* [THE INPUT]:
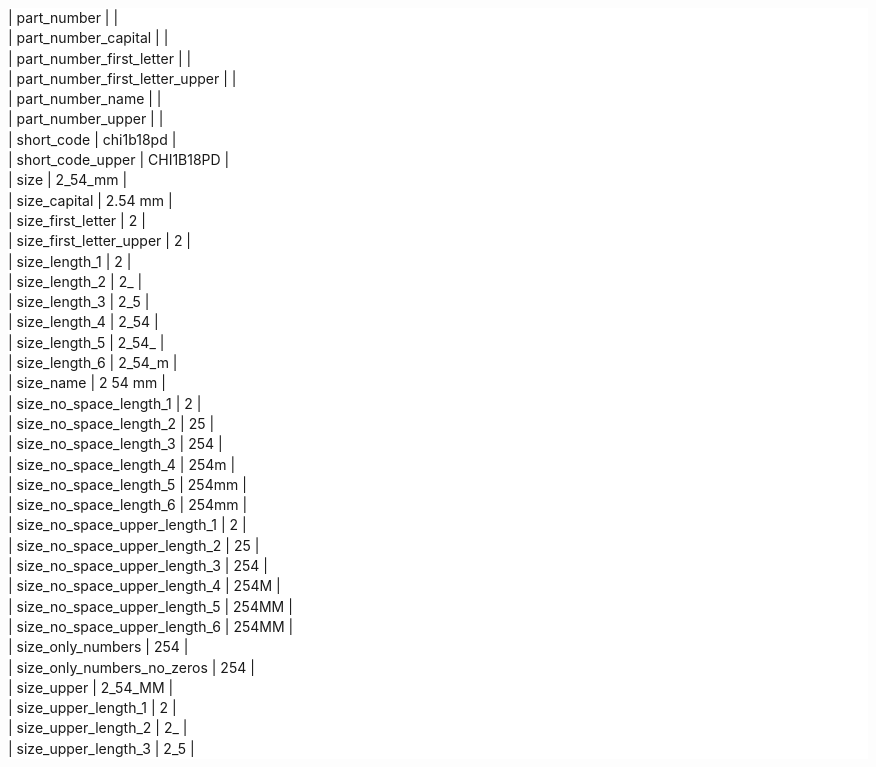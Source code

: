 | part_number |  |  
| part_number_capital |  |  
| part_number_first_letter |  |  
| part_number_first_letter_upper |  |  
| part_number_name |  |  
| part_number_upper |  |  
| short_code | chi1b18pd |  
| short_code_upper | CHI1B18PD |  
| size | 2_54_mm |  
| size_capital | 2.54 mm |  
| size_first_letter | 2 |  
| size_first_letter_upper | 2 |  
| size_length_1 | 2 |  
| size_length_2 | 2_ |  
| size_length_3 | 2_5 |  
| size_length_4 | 2_54 |  
| size_length_5 | 2_54_ |  
| size_length_6 | 2_54_m |  
| size_name | 2 54 mm |  
| size_no_space_length_1 | 2 |  
| size_no_space_length_2 | 25 |  
| size_no_space_length_3 | 254 |  
| size_no_space_length_4 | 254m |  
| size_no_space_length_5 | 254mm |  
| size_no_space_length_6 | 254mm |  
| size_no_space_upper_length_1 | 2 |  
| size_no_space_upper_length_2 | 25 |  
| size_no_space_upper_length_3 | 254 |  
| size_no_space_upper_length_4 | 254M |  
| size_no_space_upper_length_5 | 254MM |  
| size_no_space_upper_length_6 | 254MM |  
| size_only_numbers | 254 |  
| size_only_numbers_no_zeros | 254 |  
| size_upper | 2_54_MM |  
| size_upper_length_1 | 2 |  
| size_upper_length_2 | 2_ |  
| size_upper_length_3 | 2_5 |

* [TASK STATEMENT]:
From the line holding "size_no_space_length_4 | 254m |" to the line holding "size_only_numbers | 254 |", inclusive, restate each line above exactly as written.

* [ANSWER AREA]:
| size_no_space_length_4 | 254m |  
| size_no_space_length_5 | 254mm |  
| size_no_space_length_6 | 254mm |  
| size_no_space_upper_length_1 | 2 |  
| size_no_space_upper_length_2 | 25 |  
| size_no_space_upper_length_3 | 254 |  
| size_no_space_upper_length_4 | 254M |  
| size_no_space_upper_length_5 | 254MM |  
| size_no_space_upper_length_6 | 254MM |  
| size_only_numbers | 254 |  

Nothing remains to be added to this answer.